-- YOUR OBJECTIVE --
Report each line of the data below in which "must" appears.

↓

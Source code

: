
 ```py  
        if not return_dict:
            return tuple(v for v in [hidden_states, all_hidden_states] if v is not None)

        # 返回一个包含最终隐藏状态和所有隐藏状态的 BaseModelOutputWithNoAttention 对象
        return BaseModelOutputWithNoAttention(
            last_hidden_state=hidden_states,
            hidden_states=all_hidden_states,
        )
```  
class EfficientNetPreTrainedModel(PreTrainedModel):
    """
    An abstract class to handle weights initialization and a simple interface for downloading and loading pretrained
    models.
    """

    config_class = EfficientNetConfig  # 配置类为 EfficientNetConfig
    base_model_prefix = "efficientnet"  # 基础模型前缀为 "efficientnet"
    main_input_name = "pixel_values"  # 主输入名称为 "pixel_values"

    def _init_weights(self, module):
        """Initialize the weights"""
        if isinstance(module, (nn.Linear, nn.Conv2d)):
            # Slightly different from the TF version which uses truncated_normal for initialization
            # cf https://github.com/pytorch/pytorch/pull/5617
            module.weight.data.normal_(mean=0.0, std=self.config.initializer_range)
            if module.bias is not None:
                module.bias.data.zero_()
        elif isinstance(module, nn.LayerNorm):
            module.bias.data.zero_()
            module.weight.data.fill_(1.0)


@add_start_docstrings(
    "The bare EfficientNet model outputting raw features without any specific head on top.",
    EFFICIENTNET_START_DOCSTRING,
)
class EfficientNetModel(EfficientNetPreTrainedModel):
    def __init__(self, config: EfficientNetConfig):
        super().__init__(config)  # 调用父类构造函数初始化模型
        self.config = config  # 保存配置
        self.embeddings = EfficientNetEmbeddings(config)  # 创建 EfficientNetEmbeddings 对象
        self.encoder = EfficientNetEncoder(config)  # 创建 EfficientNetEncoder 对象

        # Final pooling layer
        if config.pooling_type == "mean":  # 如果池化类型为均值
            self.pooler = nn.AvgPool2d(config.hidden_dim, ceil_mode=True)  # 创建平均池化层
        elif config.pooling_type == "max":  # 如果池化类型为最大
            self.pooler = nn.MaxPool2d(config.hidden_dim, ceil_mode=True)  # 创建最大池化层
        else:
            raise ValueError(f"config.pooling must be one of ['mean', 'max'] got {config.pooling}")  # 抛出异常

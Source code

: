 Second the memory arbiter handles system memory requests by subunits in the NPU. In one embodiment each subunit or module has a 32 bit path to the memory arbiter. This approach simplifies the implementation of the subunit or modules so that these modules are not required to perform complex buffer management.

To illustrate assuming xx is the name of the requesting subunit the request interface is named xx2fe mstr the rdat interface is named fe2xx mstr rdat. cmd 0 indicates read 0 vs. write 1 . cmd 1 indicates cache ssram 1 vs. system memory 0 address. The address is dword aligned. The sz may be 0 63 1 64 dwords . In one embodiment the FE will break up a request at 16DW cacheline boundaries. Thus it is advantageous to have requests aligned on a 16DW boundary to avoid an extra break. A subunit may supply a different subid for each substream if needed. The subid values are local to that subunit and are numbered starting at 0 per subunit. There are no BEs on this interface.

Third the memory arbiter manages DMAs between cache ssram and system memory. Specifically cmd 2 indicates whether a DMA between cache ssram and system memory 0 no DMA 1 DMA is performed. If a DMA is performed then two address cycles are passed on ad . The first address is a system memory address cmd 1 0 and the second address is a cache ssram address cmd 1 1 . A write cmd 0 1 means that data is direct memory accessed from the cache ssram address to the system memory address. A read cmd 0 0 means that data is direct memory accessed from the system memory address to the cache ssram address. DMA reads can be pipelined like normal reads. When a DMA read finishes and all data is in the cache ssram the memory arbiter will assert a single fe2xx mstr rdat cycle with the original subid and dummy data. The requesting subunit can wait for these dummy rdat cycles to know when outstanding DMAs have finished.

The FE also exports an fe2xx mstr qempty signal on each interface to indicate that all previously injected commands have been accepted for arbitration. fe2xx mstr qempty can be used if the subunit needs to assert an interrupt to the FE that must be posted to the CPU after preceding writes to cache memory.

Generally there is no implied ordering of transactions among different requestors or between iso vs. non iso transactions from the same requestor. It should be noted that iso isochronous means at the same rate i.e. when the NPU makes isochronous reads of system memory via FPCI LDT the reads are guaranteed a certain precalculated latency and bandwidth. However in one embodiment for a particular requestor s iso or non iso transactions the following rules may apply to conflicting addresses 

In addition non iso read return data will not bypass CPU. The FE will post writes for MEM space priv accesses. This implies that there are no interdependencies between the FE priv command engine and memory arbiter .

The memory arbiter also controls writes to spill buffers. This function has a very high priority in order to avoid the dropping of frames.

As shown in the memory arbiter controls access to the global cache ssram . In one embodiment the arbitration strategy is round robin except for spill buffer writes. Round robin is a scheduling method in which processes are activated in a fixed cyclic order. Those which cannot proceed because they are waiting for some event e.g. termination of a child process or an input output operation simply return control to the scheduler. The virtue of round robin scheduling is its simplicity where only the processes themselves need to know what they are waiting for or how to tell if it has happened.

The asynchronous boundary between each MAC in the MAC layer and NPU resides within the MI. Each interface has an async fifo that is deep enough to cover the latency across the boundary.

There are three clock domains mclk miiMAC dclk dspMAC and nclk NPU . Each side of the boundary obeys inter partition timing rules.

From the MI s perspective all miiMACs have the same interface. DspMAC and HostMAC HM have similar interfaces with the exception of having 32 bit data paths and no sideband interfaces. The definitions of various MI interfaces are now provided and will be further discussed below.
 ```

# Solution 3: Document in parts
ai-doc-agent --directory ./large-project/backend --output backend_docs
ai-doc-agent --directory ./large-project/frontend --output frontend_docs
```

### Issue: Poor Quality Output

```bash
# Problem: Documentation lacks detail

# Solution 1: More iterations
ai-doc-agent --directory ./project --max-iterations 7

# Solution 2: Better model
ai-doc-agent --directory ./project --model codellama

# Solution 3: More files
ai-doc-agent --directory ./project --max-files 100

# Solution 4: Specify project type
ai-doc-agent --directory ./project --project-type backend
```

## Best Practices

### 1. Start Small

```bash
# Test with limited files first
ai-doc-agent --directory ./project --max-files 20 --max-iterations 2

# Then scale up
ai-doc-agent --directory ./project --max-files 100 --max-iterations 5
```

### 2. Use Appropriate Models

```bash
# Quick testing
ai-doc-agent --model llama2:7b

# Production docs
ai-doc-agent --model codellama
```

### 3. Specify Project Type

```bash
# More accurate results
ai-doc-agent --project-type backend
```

↑

-- ANSWER TO THE PROBLEM --
            raise ValueError(f"config.pooling must be one of ['mean', 'max'] got {config.pooling}")  # 抛出异常
The FE also exports an fe2xx mstr qempty signal on each interface to indicate that all previously injected commands have been accepted for arbitration. fe2xx mstr qempty can be used if the subunit needs to assert an interrupt to the FE that must be posted to the CPU after preceding writes to cache memory.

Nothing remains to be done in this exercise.